Through his tricks and humor, he told children that ducks are grown in Iowa for meat and down feathers, and that the pig was the first animal ever domesticated.

“Do you know anyone with diabetes?” he asked the group. “Insulin comes from pigs.”

Klee told children lambs are grown in Iowa for meat and wool, and said a common baseball has 150 yards of lamb’s wool at its core. Another product that come from lambs, he said, is lanolin for lotions, soaps and make-up.

He explained that a dairy cow produces 25 gallons of milk per day and drinks about a bathtub full of water each day in order to help produce that milk.

Klee said in his travels he sees the vast amount of farmland that exists all over the nation, and because of his research, now understands the important role that farmers play.

“I want to get the message across to kids that we need our farmers and our farms,” he said, adding that 91 percent of Iowa farms are family-owned.

Klee, a Richmond, Va. resident, who didn’t grow up on a farm, said he’s a farm boy at heart. He’s been doing shows like this for the past 11 years.

“I grew up in a rural community, and I appreciate what farmers do for us-that’s what I want to teach the kids,” he said. “and with the Ag-Citing Program and Grandpa’s Barn both right next to me, kids are able to learn a lot about agriculture and how it impacts their lives.”

Klee said children love bragging about their states, and he tries to give them an agricultural reason to brag. He told excited group after excited group that farmers make America No. 1.

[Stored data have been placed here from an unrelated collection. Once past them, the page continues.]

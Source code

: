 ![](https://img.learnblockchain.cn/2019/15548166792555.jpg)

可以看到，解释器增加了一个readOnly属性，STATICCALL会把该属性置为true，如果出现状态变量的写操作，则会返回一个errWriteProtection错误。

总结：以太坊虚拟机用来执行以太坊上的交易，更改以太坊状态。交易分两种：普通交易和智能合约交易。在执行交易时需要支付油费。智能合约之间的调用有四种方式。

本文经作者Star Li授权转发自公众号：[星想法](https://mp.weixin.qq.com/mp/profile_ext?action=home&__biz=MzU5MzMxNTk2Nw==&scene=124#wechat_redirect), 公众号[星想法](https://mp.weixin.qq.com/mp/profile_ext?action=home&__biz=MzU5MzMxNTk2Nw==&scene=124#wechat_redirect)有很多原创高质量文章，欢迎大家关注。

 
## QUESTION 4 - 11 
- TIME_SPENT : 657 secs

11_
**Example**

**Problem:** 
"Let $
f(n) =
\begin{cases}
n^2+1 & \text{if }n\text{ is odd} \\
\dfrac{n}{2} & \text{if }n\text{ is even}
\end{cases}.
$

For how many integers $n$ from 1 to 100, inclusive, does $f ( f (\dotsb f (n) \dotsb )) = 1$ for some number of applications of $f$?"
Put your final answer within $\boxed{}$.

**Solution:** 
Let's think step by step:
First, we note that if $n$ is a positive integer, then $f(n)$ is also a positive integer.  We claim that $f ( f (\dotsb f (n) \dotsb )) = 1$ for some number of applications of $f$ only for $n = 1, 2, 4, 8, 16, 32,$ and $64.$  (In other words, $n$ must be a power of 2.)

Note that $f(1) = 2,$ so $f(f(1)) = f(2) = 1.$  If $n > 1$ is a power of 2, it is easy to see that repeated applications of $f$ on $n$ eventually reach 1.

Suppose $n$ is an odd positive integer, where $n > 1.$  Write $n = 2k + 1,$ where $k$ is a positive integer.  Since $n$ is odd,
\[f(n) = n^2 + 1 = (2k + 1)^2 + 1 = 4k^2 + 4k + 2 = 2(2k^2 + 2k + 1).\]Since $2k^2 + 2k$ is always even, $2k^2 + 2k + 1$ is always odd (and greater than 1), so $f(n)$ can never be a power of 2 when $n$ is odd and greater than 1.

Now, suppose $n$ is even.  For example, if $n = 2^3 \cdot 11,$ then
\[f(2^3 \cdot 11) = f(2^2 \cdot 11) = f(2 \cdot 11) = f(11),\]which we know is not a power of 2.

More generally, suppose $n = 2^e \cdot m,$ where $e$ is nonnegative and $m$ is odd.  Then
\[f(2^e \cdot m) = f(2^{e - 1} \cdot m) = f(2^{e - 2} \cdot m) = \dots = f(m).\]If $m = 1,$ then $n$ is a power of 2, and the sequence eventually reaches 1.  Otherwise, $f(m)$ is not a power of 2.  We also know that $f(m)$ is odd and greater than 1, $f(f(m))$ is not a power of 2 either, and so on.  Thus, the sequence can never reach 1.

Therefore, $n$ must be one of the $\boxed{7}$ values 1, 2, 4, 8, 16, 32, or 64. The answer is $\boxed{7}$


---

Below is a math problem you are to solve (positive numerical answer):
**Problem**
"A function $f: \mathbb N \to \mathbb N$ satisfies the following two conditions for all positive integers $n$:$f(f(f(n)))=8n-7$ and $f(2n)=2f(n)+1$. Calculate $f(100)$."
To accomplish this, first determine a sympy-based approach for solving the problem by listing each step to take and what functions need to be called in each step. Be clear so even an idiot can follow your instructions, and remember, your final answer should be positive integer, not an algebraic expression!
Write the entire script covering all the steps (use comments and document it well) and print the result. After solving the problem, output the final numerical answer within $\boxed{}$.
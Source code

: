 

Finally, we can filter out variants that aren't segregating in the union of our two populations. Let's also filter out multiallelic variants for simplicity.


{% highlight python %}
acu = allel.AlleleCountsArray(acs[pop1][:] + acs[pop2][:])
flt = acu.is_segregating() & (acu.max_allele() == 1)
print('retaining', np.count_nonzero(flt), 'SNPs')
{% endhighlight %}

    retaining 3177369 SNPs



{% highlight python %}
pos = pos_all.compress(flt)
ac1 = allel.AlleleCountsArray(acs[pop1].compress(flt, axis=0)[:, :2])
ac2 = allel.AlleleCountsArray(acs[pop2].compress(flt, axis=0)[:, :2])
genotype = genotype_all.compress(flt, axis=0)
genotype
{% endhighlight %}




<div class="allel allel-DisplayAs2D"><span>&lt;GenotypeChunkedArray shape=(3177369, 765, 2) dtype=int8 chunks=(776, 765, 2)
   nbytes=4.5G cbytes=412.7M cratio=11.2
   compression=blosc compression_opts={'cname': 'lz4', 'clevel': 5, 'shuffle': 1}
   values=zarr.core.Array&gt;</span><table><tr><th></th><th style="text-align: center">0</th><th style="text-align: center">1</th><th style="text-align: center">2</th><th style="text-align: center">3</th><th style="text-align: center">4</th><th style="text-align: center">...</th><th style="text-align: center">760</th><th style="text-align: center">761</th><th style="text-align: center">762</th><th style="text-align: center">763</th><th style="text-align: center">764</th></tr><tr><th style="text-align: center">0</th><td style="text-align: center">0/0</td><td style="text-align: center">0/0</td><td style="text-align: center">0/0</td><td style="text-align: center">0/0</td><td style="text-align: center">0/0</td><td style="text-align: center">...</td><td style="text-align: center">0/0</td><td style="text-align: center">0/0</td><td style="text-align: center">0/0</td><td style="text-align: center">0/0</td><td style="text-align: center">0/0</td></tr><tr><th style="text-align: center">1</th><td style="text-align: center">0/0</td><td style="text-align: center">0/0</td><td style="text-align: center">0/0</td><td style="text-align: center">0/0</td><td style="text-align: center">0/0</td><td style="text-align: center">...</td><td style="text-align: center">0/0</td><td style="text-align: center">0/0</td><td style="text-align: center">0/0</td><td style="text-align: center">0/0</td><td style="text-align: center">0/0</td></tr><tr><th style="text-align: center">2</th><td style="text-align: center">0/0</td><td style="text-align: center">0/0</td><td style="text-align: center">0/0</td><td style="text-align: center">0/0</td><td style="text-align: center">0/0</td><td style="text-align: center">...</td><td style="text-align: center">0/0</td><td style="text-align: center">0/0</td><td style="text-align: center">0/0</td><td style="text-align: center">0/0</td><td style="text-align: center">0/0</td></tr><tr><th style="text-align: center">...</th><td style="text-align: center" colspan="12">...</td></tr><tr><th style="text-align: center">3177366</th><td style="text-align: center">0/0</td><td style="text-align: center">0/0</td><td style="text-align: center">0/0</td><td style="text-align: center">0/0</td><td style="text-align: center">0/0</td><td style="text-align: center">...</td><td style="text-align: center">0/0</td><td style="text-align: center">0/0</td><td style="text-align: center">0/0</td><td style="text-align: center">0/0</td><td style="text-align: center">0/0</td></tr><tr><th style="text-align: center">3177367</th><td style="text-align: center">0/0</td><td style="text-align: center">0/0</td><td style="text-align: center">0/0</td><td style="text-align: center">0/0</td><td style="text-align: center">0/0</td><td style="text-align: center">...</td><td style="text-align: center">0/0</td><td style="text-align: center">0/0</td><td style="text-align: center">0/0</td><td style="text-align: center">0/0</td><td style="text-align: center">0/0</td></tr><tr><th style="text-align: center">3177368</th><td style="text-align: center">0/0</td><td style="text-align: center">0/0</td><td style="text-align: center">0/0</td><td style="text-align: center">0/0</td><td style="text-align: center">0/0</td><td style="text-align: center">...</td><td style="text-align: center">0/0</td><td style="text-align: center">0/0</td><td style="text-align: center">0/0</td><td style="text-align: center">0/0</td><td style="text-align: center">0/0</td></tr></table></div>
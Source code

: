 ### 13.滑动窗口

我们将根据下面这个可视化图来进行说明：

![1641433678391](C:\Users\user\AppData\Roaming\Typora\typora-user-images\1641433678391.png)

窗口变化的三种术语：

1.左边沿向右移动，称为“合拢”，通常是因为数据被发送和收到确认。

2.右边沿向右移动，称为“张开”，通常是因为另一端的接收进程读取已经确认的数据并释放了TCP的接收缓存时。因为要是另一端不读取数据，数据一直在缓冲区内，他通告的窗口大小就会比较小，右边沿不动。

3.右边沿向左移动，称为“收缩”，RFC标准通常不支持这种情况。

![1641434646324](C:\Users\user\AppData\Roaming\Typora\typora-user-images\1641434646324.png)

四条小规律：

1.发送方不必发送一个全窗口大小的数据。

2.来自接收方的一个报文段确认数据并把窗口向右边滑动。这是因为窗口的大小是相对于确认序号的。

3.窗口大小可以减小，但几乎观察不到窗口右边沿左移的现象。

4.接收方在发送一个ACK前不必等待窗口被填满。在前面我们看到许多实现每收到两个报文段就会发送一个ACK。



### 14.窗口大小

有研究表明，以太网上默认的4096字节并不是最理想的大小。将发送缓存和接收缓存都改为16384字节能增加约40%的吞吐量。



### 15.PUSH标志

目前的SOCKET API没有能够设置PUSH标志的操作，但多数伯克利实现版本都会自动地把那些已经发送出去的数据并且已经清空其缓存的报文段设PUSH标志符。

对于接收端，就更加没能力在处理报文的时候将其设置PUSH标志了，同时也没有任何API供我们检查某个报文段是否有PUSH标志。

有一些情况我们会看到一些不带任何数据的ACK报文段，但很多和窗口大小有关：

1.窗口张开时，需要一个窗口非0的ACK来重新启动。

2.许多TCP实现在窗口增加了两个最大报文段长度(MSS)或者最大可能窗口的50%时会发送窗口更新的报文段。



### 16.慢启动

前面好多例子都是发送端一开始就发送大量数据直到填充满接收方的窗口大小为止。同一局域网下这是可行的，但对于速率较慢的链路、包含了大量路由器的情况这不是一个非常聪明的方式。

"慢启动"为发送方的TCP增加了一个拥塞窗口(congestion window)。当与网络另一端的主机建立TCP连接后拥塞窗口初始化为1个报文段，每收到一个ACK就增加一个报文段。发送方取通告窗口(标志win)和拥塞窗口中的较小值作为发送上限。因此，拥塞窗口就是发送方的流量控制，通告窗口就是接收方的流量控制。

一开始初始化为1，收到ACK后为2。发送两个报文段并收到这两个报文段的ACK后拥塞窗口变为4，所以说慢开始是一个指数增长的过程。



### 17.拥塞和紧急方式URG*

“Kids like to be educated. They act like they don’t, but they do like disciplined education, especially if they can be involved in it,” he said.

Klee has written other shows for children, including educational shows about “going green,” along with bullying prevention. He works primarily at fairs, and said the Clay County Fair is his favorite place to teach and entertain.

“The people here are so nice, and it’s a nice, pleasant atmosphere,” he said.